====== DATASET EXCERPTS ======

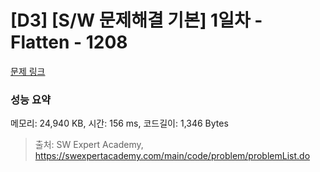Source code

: # [D3] [S/W 문제해결 기본] 1일차 - Flatten - 1208 

[문제 링크](https://swexpertacademy.com/main/code/problem/problemDetail.do?contestProbId=AV139KOaABgCFAYh) 

### 성능 요약

메모리: 24,940 KB, 시간: 156 ms, 코드길이: 1,346 Bytes



> 출처: SW Expert Academy, https://swexpertacademy.com/main/code/problem/problemList.do
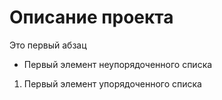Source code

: #   Описание проекта
Это первый абзац
-   Первый элемент неупорядоченного списка
1.  Первый элемент упорядоченного списка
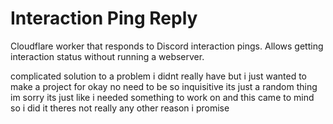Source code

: # Interaction Ping Reply

Cloudflare worker that responds to Discord interaction pings. Allows getting interaction status without running a webserver.

complicated solution to a problem i didnt really have but i just wanted to make a project for okay no need to be so inquisitive its just a random thing im sorry its just like i needed something to work on and this came to mind so i did it theres not really any other reason i promise
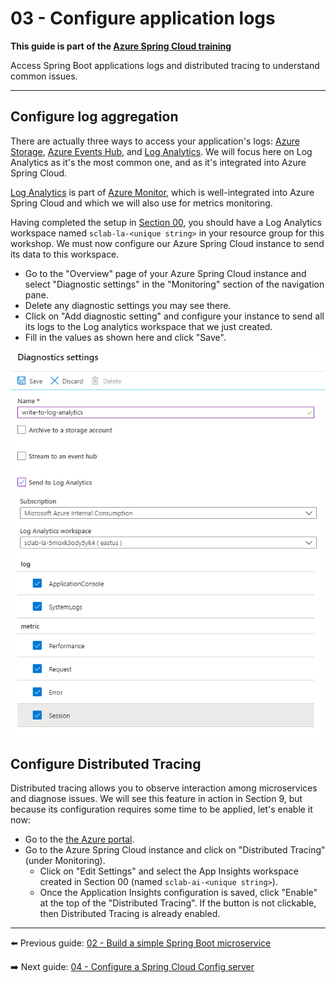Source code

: # 03 - Configure application logs

__This guide is part of the [Azure Spring Cloud training](../README.md)__

Access Spring Boot applications logs and distributed tracing to understand common issues.

---

## Configure log aggregation

There are actually three ways to access your application's logs: [Azure Storage](https://docs.microsoft.com/en-us/azure/storage/common/storage-introduction/), [Azure Events Hub](https://docs.microsoft.com/en-us/azure/event-hubs/), and [Log Analytics](https://docs.microsoft.com/en-us/azure/azure-monitor/log-query/get-started-portal). We will focus here on Log Analytics as it's the most common one, and as it's integrated into Azure Spring Cloud.

[Log Analytics](https://docs.microsoft.com/en-us/azure/azure-monitor/log-query/get-started-portal/) is part of [Azure Monitor](https://azure.microsoft.com/en-us/services/monitor/), which is well-integrated into Azure Spring Cloud and which we will also use for metrics monitoring.

Having completed the setup in [Section 00](../00-setup-your-environment/README.md), you should have a Log Analytics workspace named `sclab-la-<unique string>` in your resource group for this workshop. We must now configure our Azure Spring Cloud instance to send its data to this workspace.

- Go to the "Overview" page of your Azure Spring Cloud instance and select "Diagnostic settings" in the "Monitoring" section of the navigation pane.
- Delete any diagnostic settings you may see there.
- Click on "Add diagnostic setting" and configure your instance to send all its logs to the Log analytics workspace that we just created.
- Fill in the values as shown here and click "Save".

![Send logs to the log analytics workspace](media/02-send-logs-to-log-analytics-workspace.png)

## Configure Distributed Tracing

Distributed tracing allows you to observe interaction among microservices and diagnose issues. We will see this feature in action in Section 9, but because its configuration requires some time to be applied, let's enable it now:

- Go to the [the Azure portal](https://portal.azure.com/?WT.mc_id=azurespringcloud-github-judubois).
- Go to the Azure Spring Cloud instance and click on "Distributed Tracing" (under Monitoring).
  - Click on "Edit Settings" and select the App Insights workspace created in Section 00 (named `sclab-ai-<unique string>`).
  - Once the Application Insights configuration is saved, click "Enable" at the top of the "Distributed Tracing". If the button is not clickable, then Distributed Tracing is already enabled.

---

⬅️ Previous guide: [02 - Build a simple Spring Boot microservice](../02-build-a-simple-spring-boot-microservice/README.md)

➡️ Next guide: [04 - Configure a Spring Cloud Config server](../04-configure-a-spring-cloud-config-server/README.md)
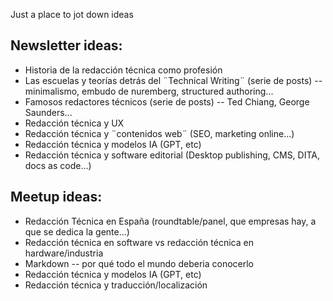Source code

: Just a place to jot down ideas

## Newsletter ideas:
- Historia de la redacción técnica como profesión
- Las escuelas y teorías detrás del ¨Technical Writing¨ (serie de posts) -- minimalismo, embudo de nuremberg, structured authoring...
- Famosos redactores técnicos (serie de posts) -- Ted Chiang, George Saunders...
- Redacción técnica y UX
- Redacción técnica y ¨contenidos web¨ (SEO, marketing online...)
- Redacción técnica y modelos IA (GPT, etc)
- Redacción técnica y software editorial (Desktop publishing, CMS, DITA, docs as code...)


## Meetup ideas:
- Redacción Técnica en España (roundtable/panel, que empresas hay, a que se dedica la gente...)
- Redacción técnica en software vs redacción técnica en hardware/industria
- Markdown -- por qué todo el mundo deberia conocerlo
- Redacción técnica y modelos IA (GPT, etc)
- Redacción técnica y traducción/localización
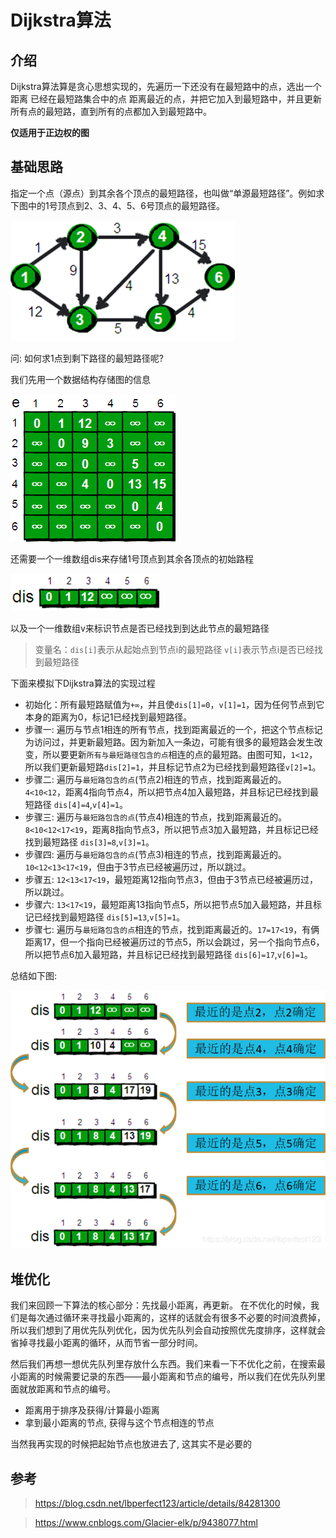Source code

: # Dijkstra算法

## 介绍
Dijkstra算法算是贪心思想实现的，先遍历一下还没有在最短路中的点，选出一个距离 已经在最短路集合中的点 距离最近的点，并把它加入到最短路中，并且更新所有点的最短路，直到所有的点都加入到最短路中。

**仅适用于正边权的图**

## 基础思路
指定一个点（源点）到其余各个顶点的最短路径，也叫做“单源最短路径”。例如求下图中的1号顶点到2、3、4、5、6号顶点的最短路径。

![](../img/dijkstra/pic1.png)

问: 如何求1点到剩下路径的最短路径呢?

我们先用一个数据结构存储图的信息

![](../img/dijkstra/pic2.png)

还需要一个一维数组dis来存储1号顶点到其余各顶点的初始路程

![](../img/dijkstra/pic4.png)

以及一个一维数组v来标识节点是否已经找到到达此节点的最短路径

> 变量名：`dis[i]`表示从起始点到节点i的最短路径  `v[i]`表示节点i是否已经找到最短路径

下面来模拟下Dijkstra算法的实现过程
- 初始化：所有最短路赋值为`+∞`，并且使`dis[1]=0`，`v[1]=1`，因为任何节点到它本身的距离为0，标记1已经找到最短路径。
- 步骤一: 遍历与节点1相连的所有节点，找到距离最近的一个，把这个节点标记为访问过，并更新最短路。因为新加入一条边，可能有很多的最短路会发生改变，所以要更新`所有与最短路径包含的点`相连的点的最短路。由图可知，`1<12`，所以我们更新最短路`dis[2]=1`，并且标记节点2为已经找到最短路径`v[2]=1`。
- 步骤二: 遍历与`最短路包含的点`(节点2)相连的节点，找到距离最近的。`4<10<12`，距离4指向节点4，所以把节点4加入最短路，并且标记已经找到最短路径 `dis[4]=4`,`v[4]=1`。
- 步骤三: 遍历与`最短路包含的点`(节点4)相连的节点，找到距离最近的。`8<10<12<17<19`，距离8指向节点3，所以把节点3加入最短路，并且标记已经找到最短路径 `dis[3]=8`,`v[3]=1`。
- 步骤四: 遍历与`最短路包含的点`(节点3)相连的节点，找到距离最近的。`10<12<13<17<19`，但由于3节点已经被遍历过，所以跳过。
- 步骤五: `12<13<17<19`，最短距离12指向节点3，但由于3节点已经被遍历过，所以跳过。
- 步骤六: `13<17<19`，最短距离13指向节点5，所以把节点5加入最短路，并且标记已经找到最短路径 `dis[5]=13`,`v[5]=1`。
- 步骤七: 遍历与`最短路包含的点`相连的节点，找到距离最近的。`17=17<19`，有俩距离17，但一个指向已经被遍历过的节点5，所以会跳过，另一个指向节点6，所以把节点6加入最短路，并且标记已经找到最短路径 `dis[6]=17`,`v[6]=1`。

总结如下图: 

![](../img/dijkstra/pic5.png)


## 堆优化

我们来回顾一下算法的核心部分：先找最小距离，再更新。
在不优化的时候，我们是每次通过循环来寻找最小距离的，这样的话就会有很多不必要的时间浪费掉，所以我们想到了用优先队列优化，因为优先队列会自动按照优先度排序，这样就会省掉寻找最小距离的循环，从而节省一部分时间。

然后我们再想一想优先队列里存放什么东西。我们来看一下不优化之前，在搜索最小距离的时候需要记录的东西——最小距离和节点的编号，所以我们在优先队列里面就放距离和节点的编号。
- 距离用于排序及获得/计算最小距离
- 拿到最小距离的节点, 获得与这个节点相连的节点

当然我再实现的时候把起始节点也放进去了, 这其实不是必要的


## 参考
> https://blog.csdn.net/lbperfect123/article/details/84281300

> https://www.cnblogs.com/Glacier-elk/p/9438077.html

======

→ **THE PROBLEM**
Taking each record in turn, retype it exactly and drop any picture.

→ **RESPONSE**
Source code

: # [D3] [S/W 문제해결 기본] 1일차 - Flatten - 1208 

[문제 링크](https://swexpertacademy.com/main/code/problem/problemDetail.do?contestProbId=AV139KOaABgCFAYh) 

### 성능 요약

메모리: 24,940 KB, 시간: 156 ms, 코드길이: 1,346 Bytes



> 출처: SW Expert Academy, https://swexpertacademy.com/main/code/problem/problemList.do
Source code

: #   Описание проекта
Это первый абзац
-   Первый элемент неупорядоченного списка
1.  Первый элемент упорядоченного списка
Source code

: # Interaction Ping Reply

Cloudflare worker that responds to Discord interaction pings. Allows getting interaction status without running a webserver.

complicated solution to a problem i didnt really have but i just wanted to make a project for okay no need to be so inquisitive its just a random thing im sorry its just like i needed something to work on and this came to mind so i did it theres not really any other reason i promise
Source code

: # 03 - Configure application logs

__This guide is part of the [Azure Spring Cloud training](../README.md)__

Access Spring Boot applications logs and distributed tracing to understand common issues.

---

## Configure log aggregation

There are actually three ways to access your application's logs: [Azure Storage](https://docs.microsoft.com/en-us/azure/storage/common/storage-introduction/), [Azure Events Hub](https://docs.microsoft.com/en-us/azure/event-hubs/), and [Log Analytics](https://docs.microsoft.com/en-us/azure/azure-monitor/log-query/get-started-portal). We will focus here on Log Analytics as it's the most common one, and as it's integrated into Azure Spring Cloud.

[Log Analytics](https://docs.microsoft.com/en-us/azure/azure-monitor/log-query/get-started-portal/) is part of [Azure Monitor](https://azure.microsoft.com/en-us/services/monitor/), which is well-integrated into Azure Spring Cloud and which we will also use for metrics monitoring.

Having completed the setup in [Section 00](../00-setup-your-environment/README.md), you should have a Log Analytics workspace named `sclab-la-<unique string>` in your resource group for this workshop. We must now configure our Azure Spring Cloud instance to send its data to this workspace.

- Go to the "Overview" page of your Azure Spring Cloud instance and select "Diagnostic settings" in the "Monitoring" section of the navigation pane.
- Delete any diagnostic settings you may see there.
- Click on "Add diagnostic setting" and configure your instance to send all its logs to the Log analytics workspace that we just created.
- Fill in the values as shown here and click "Save".

![Send logs to the log analytics workspace](media/02-send-logs-to-log-analytics-workspace.png)

## Configure Distributed Tracing

Distributed tracing allows you to observe interaction among microservices and diagnose issues. We will see this feature in action in Section 9, but because its configuration requires some time to be applied, let's enable it now:

- Go to the [the Azure portal](https://portal.azure.com/?WT.mc_id=azurespringcloud-github-judubois).
- Go to the Azure Spring Cloud instance and click on "Distributed Tracing" (under Monitoring).
  - Click on "Edit Settings" and select the App Insights workspace created in Section 00 (named `sclab-ai-<unique string>`).
  - Once the Application Insights configuration is saved, click "Enable" at the top of the "Distributed Tracing". If the button is not clickable, then Distributed Tracing is already enabled.

---

⬅️ Previous guide: [02 - Build a simple Spring Boot microservice](../02-build-a-simple-spring-boot-microservice/README.md)

➡️ Next guide: [04 - Configure a Spring Cloud Config server](../04-configure-a-spring-cloud-config-server/README.md)
Source code

: Just a place to jot down ideas

## Newsletter ideas:
- Historia de la redacción técnica como profesión
- Las escuelas y teorías detrás del ¨Technical Writing¨ (serie de posts) -- minimalismo, embudo de nuremberg, structured authoring...
- Famosos redactores técnicos (serie de posts) -- Ted Chiang, George Saunders...
- Redacción técnica y UX
- Redacción técnica y ¨contenidos web¨ (SEO, marketing online...)
- Redacción técnica y modelos IA (GPT, etc)
- Redacción técnica y software editorial (Desktop publishing, CMS, DITA, docs as code...)


## Meetup ideas:
- Redacción Técnica en España (roundtable/panel, que empresas hay, a que se dedica la gente...)
- Redacción técnica en software vs redacción técnica en hardware/industria
- Markdown -- por qué todo el mundo deberia conocerlo
- Redacción técnica y modelos IA (GPT, etc)
- Redacción técnica y traducción/localización
Source code

: # Dijkstra算法

## 介绍
Dijkstra算法算是贪心思想实现的，先遍历一下还没有在最短路中的点，选出一个距离 已经在最短路集合中的点 距离最近的点，并把它加入到最短路中，并且更新所有点的最短路，直到所有的点都加入到最短路中。

**仅适用于正边权的图**

## 基础思路
指定一个点（源点）到其余各个顶点的最短路径，也叫做“单源最短路径”。例如求下图中的1号顶点到2、3、4、5、6号顶点的最短路径。

![](../img/dijkstra/pic1.png)

问: 如何求1点到剩下路径的最短路径呢?

我们先用一个数据结构存储图的信息

![](../img/dijkstra/pic2.png)

还需要一个一维数组dis来存储1号顶点到其余各顶点的初始路程

![](../img/dijkstra/pic4.png)

以及一个一维数组v来标识节点是否已经找到到达此节点的最短路径

> 变量名：`dis[i]`表示从起始点到节点i的最短路径  `v[i]`表示节点i是否已经找到最短路径

下面来模拟下Dijkstra算法的实现过程
- 初始化：所有最短路赋值为`+∞`，并且使`dis[1]=0`，`v[1]=1`，因为任何节点到它本身的距离为0，标记1已经找到最短路径。
- 步骤一: 遍历与节点1相连的所有节点，找到距离最近的一个，把这个节点标记为访问过，并更新最短路。因为新加入一条边，可能有很多的最短路会发生改变，所以要更新`所有与最短路径包含的点`相连的点的最短路。由图可知，`1<12`，所以我们更新最短路`dis[2]=1`，并且标记节点2为已经找到最短路径`v[2]=1`。
- 步骤二: 遍历与`最短路包含的点`(节点2)相连的节点，找到距离最近的。`4<10<12`，距离4指向节点4，所以把节点4加入最短路，并且标记已经找到最短路径 `dis[4]=4`,`v[4]=1`。
- 步骤三: 遍历与`最短路包含的点`(节点4)相连的节点，找到距离最近的。`8<10<12<17<19`，距离8指向节点3，所以把节点3加入最短路，并且标记已经找到最短路径 `dis[3]=8`,`v[3]=1`。
- 步骤四: 遍历与`最短路包含的点`(节点3)相连的节点，找到距离最近的。`10<12<13<17<19`，但由于3节点已经被遍历过，所以跳过。
- 步骤五: `12<13<17<19`，最短距离12指向节点3，但由于3节点已经被遍历过，所以跳过。
- 步骤六: `13<17<19`，最短距离13指向节点5，所以把节点5加入最短路，并且标记已经找到最短路径 `dis[5]=13`,`v[5]=1`。
- 步骤七: 遍历与`最短路包含的点`相连的节点，找到距离最近的。`17=17<19`，有俩距离17，但一个指向已经被遍历过的节点5，所以会跳过，另一个指向节点6，所以把节点6加入最短路，并且标记已经找到最短路径 `dis[6]=17`,`v[6]=1`。

总结如下图: 

![](../img/dijkstra/pic5.png)


## 堆优化

我们来回顾一下算法的核心部分：先找最小距离，再更新。
在不优化的时候，我们是每次通过循环来寻找最小距离的，这样的话就会有很多不必要的时间浪费掉，所以我们想到了用优先队列优化，因为优先队列会自动按照优先度排序，这样就会省掉寻找最小距离的循环，从而节省一部分时间。

然后我们再想一想优先队列里存放什么东西。我们来看一下不优化之前，在搜索最小距离的时候需要记录的东西——最小距离和节点的编号，所以我们在优先队列里面就放距离和节点的编号。
- 距离用于排序及获得/计算最小距离
- 拿到最小距离的节点, 获得与这个节点相连的节点

当然我再实现的时候把起始节点也放进去了, 这其实不是必要的


## 参考
> https://blog.csdn.net/lbperfect123/article/details/84281300

> https://www.cnblogs.com/Glacier-elk/p/9438077.html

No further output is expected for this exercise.